People often mistakenly assume all members of a family share the same values. Sometimes I do it myself. Like the day in May when my strong-minded daughter and I were rolling along the Trans Canada Highway through New Brunswick, heading for Toronto via Ottawa. As we whizzed along, I asked, “Going to join me in the pro-life walk when we get to Ottawa?”

“There are lots more effective ways to spend your time than marching against abortion,” declared this independent thinker. Like helping at a shelter, or working for Birthright, she elaborated. “I’ll help you find them, but I won’t walk with them,” she added firmly.

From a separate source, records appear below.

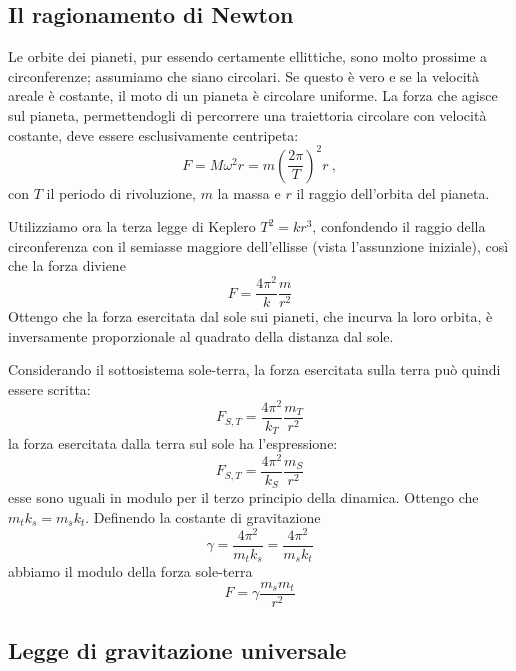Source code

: \documentclass[class=book, crop=false, oneside, 12pt]{standalone}
\begin{document}
\subsection{Il ragionamento di Newton}

Le orbite dei pianeti, pur essendo certamente ellittiche, sono molto prossime a circonferenze; assumiamo che siano circolari.\newline
Se questo è vero e se la velocità areale è costante, il moto di un pianeta è circolare uniforme.
La forza che agisce sul  pianeta, permettendogli di percorrere una traiettoria circolare  con velocità costante, deve essere esclusivamente centripeta:
\begin{equation}
    F = M \omega^2 r = m \left(\frac{2 \pi}{T}\right)^2 r \ ,
\end{equation}
con \(T\) il periodo di rivoluzione, \(m\) la massa e \(r\) il raggio dell'orbita del pianeta. 

Utilizziamo ora la terza legge di Keplero \(T^2 = k r^3\), confondendo il raggio della circonferenza con il semiasse maggiore dell'ellisse (vista l'assunzione iniziale), così che la forza diviene
\begin{equation}
    F = \frac{4 \pi^2}{k} \frac{m}{r^2}
\end{equation}
Ottengo che la forza esercitata dal sole sui pianeti, che incurva la loro orbita, è inversamente proporzionale al quadrato della distanza dal sole.

Considerando il sottosistema sole-terra, la forza esercitata sulla terra può quindi essere scritta:
\begin{equation}
    F_{S,T} = \frac{4 \pi^2}{k_T} \frac{m_T}{r^2}
\end{equation}
la forza esercitata dalla terra sul sole ha l'espressione:
\begin{equation}
    F_{S,T} = \frac{4 \pi^2}{k_S} \frac{m_S}{r^2}
\end{equation}
esse sono uguali in modulo per il terzo principio della dinamica.
Ottengo che \(m_t k_s = m_s k_t\).
Definendo la costante di gravitazione
\begin{equation}
    \gamma = \frac{4 \pi^2}{m_t k_s} = \frac{4 \pi^2}{m_s k_t}
\end{equation}
abbiamo il modulo della forza sole-terra
\begin{equation}
    F = \gamma \frac{m_s m_t}{r^2}
\end{equation}

\subsection{Legge di gravitazione universale}
\end{document}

When we arrived in the city, we arranged to meet my long-time friend Ann on the Hill before the march, so I wouldn’t have to walk alone. But by the time we had navigated the unfamiliar streets, found a parking lot, and hurried up the hill, the procession had begun. Anxiously, I scanned faces as the marchers wound past me. No Ann.

As the end of the procession came in sight, I realized that if I was to join them, I’d better do it soon. But everyone else seemed to be part of a provincial or regional group. “I guess I’ll have to be a crowd of one,” I finally said to my daughter.

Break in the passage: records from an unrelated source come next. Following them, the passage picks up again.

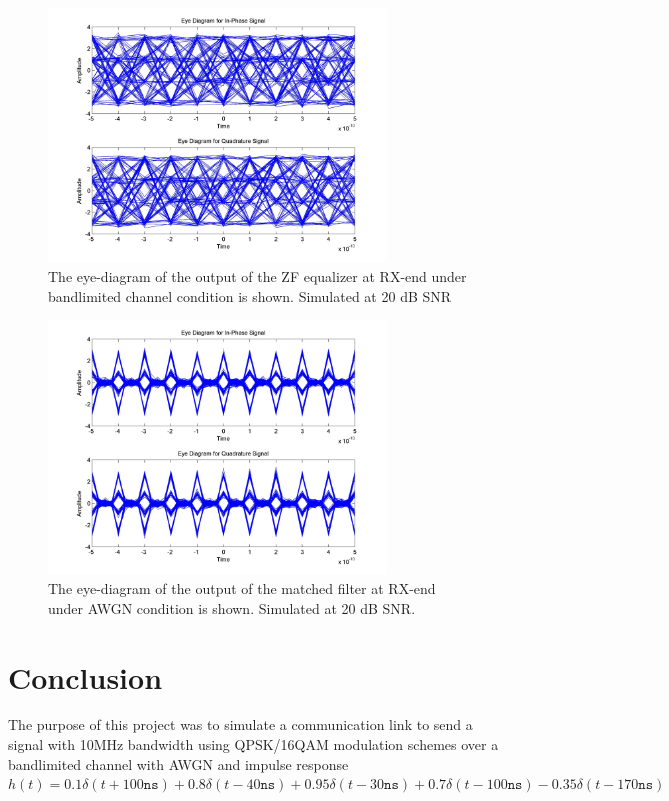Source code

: \documentclass[]{article}
\begin{document}
\begin{figure}[H]
\centering
\includegraphics[width=0.8\textwidth]{equalized_eye_qam20.jpg}
\caption{The eye-diagram of the output of the ZF equalizer at RX-end under bandlimited channel condition is shown. Simulated at 20 dB SNR \label{fig:qamEyeEqu}}
\end{figure}

\begin{figure}[H]
\centering
\includegraphics[width=0.8\textwidth]{awgn_eye_qam20.jpg}
\caption{ The eye-diagram of the output of the matched filter at RX-end under AWGN condition is shown. Simulated at 20 dB SNR.\label{fig:qpEyeAWGN}}
\end{figure}

\newpage
\section{Conclusion}
\label{sec:conc}

The purpose of this project was to simulate a communication link to send a signal with 10MHz bandwidth using QPSK/16QAM modulation schemes over a bandlimited channel with AWGN and impulse response  $h(t) = 0.1\delta(t + 100 \mathtt{ns}) + 0.8\delta(t -40 \mathtt{ns}) + 0.95\delta(t - 30 \mathtt{ns}) + 0.7\delta(t - 100 \mathtt{ns}) - 0.35\delta(t - 170 \mathtt{ns}) $
\end{document}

“Oh, all right, I’ll go with you,” she said. At my surprised look, she added, “I don’t want you to walk alone.”

Moments later, someone addressed a nearby walker as “Mr. Hof”.

“Hof? Are you the Campaign Life John Hof I read about in The Interim?” I asked. He was. I introduced myself as a long-time writer for the paper. Unfortunately for my self-esteem, he didn’t recognize the name at all. Not even when I spelled it.

That seemed the perfect moment to introduce my daughter. “Judi from Halifax. John from B.C.”

“Oh, I used to live in B.C., on the Sunshine Coast,” she said. And a B.C.-related conversation took off. When it morphed into an animated discussion of music and the arts, I drifted back to connect with other pro-lifers behind us.

And so, in the company of a key member of the political action wing of the pro-life movement, my reluctant daughter took part in the March for Life after all.

For some reason, this reminds me of another walk for life in Ottawa. A candlelight procession in 1992, part of a Human Life International conference.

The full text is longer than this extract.